Reduced structural connectivity between left auditory thalamus and the motion-sensitive planum temporale in developmental dyslexia
Developmental dyslexia is characterized by the inability to acquire typical reading and writing skills. Dyslexia has been frequently linked to cerebral cortex alterations; however recent evidence also points towards sensory thalamus dysfunctions: dyslexics showed reduced responses in the left auditory thalamus (medial geniculate body, MGB) during speech processing in contrast to neurotypical readers. In addition, in the visual modality, dyslexics have reduced structural connectivity between the left visual thalamus (lateral geniculate nucleus, LGN) and V5/MT – a cerebral cortex region involved in visual movement processing. Higher LGN-V5/MT connectivity in dyslexics was associated with the faster rapid naming of letters and numbers (RANln), a measure that is highly correlated with reading proficiency. We here tested two hypotheses that were directly derived from these previous findings.

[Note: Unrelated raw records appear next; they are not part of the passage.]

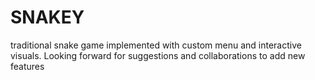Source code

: # SNAKEY

traditional snake game implemented with custom menu and interactive visuals. Looking forward for suggestions and collaborations to add new features
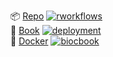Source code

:<!-- badges: start -->
📦 [Repo](https://github.com/lmweber/BiocBook-testing) [![rworkflows](https://img.shields.io/github/actions/workflow/status/lmweber/BiocBook-testing/rworkflows.yml?label=Package%20check)](https://github.com/lmweber/BiocBook-testing/actions/workflows/rworkflows.yml)   
📖 [Book](https://lmweber.github.io/BiocBook-testing/devel) [![deployment](https://img.shields.io/github/actions/workflow/status/lmweber/BiocBook-testing/pages/pages-build-deployment?label=Book%20deployment)](https://github.com/lmweber/BiocBook-testing/actions/workflows/pages/pages-build-deployment)  
🐳 [Docker](https://github.com/lmweber/BiocBook-testing/pkgs/container/BiocBook-testing) [![biocbook](https://img.shields.io/github/actions/workflow/status/lmweber/BiocBook-testing/biocbook.yml?label=Docker%20image)](https://github.com/lmweber/BiocBook-testing/actions/workflows/biocbook.yml)  
<!-- badges: end -->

First, we tested the hypothesis that dyslexics have reduced structural connectivity between the left MGB and the auditory motion-sensitive part of the left planum temporale (mPT). Second, we hypothesized that the amount of left mPT-MGB connectivity correlates with dyslexics RANln scores. Using diffusion tensor imaging based probabilistic tracking we show that male adults with developmental dyslexia have reduced structural connectivity between the left MGB and the left mPT — confirming the first hypothesis. Stronger left mPT-MGB connectivity was not associated with faster RANnl scores in dyslexics, but in neurotypical readers. Our findings provide first evidence that reduced cortico-thalamic connectivity in the auditory modality is a feature of developmental dyslexia, and that it may also impact on reading related cognitive abilities in neurotypical readers.

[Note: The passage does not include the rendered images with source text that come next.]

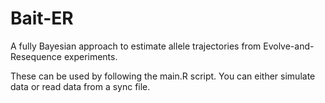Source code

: # Bait-ER
A fully Bayesian approach to estimate allele trajectories from Evolve-and-Resequence experiments.

These can be used by following the main.R script. You can either simulate data or read data from a sync file.
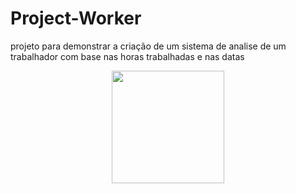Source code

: # Project-Worker
 projeto para demonstrar a criação de um sistema de analise de um trabalhador com base nas horas trabalhadas e nas datas

<div align="center">
  
  <a href="https://github.com/user-attachments/assets/bb7ca0ca-df8a-460b-af4b-04d0494f2cad">
  <img height="180em" src="https://github.com/user-attachments/assets/bb7ca0ca-df8a-460b-af4b-04d0494f2cad"/>
  
</div>
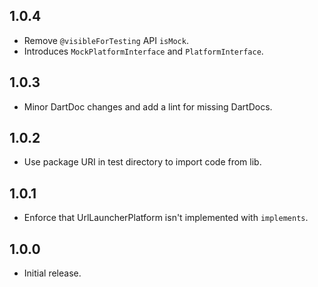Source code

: ## 1.0.4

* Remove `@visibleForTesting` API `isMock`.
* Introduces `MockPlatformInterface` and `PlatformInterface`.

## 1.0.3

* Minor DartDoc changes and add a lint for missing DartDocs.

## 1.0.2

* Use package URI in test directory to import code from lib.

## 1.0.1

* Enforce that UrlLauncherPlatform isn't implemented with `implements`.

## 1.0.0

* Initial release.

Developmental dyslexia is one of the most widespread learning disabilities. While previous neuroimaging research mainly focused on pathomechanisms of dyslexia at the cerebral cortex level, several lines of evidence suggest an atypical functioning of subcortical sensory structures. By means of diffusion tensor imaging, we here show that dyslexic male adults have reduced white matter connectivity in a cortico-thalamic auditory pathway between the left auditory motion-sensitive planum temporale (mPT) and the left medial geniculate body (MGB). Connectivity strength of this pathway was associated with measures of reading fluency in neurotypical readers. This is novel evidence on the neurocognitive correlates of reading proficiency, highlighting the importance of cortico-subcortical interactions between regions involved in the processing of spectrotemporally complex sound.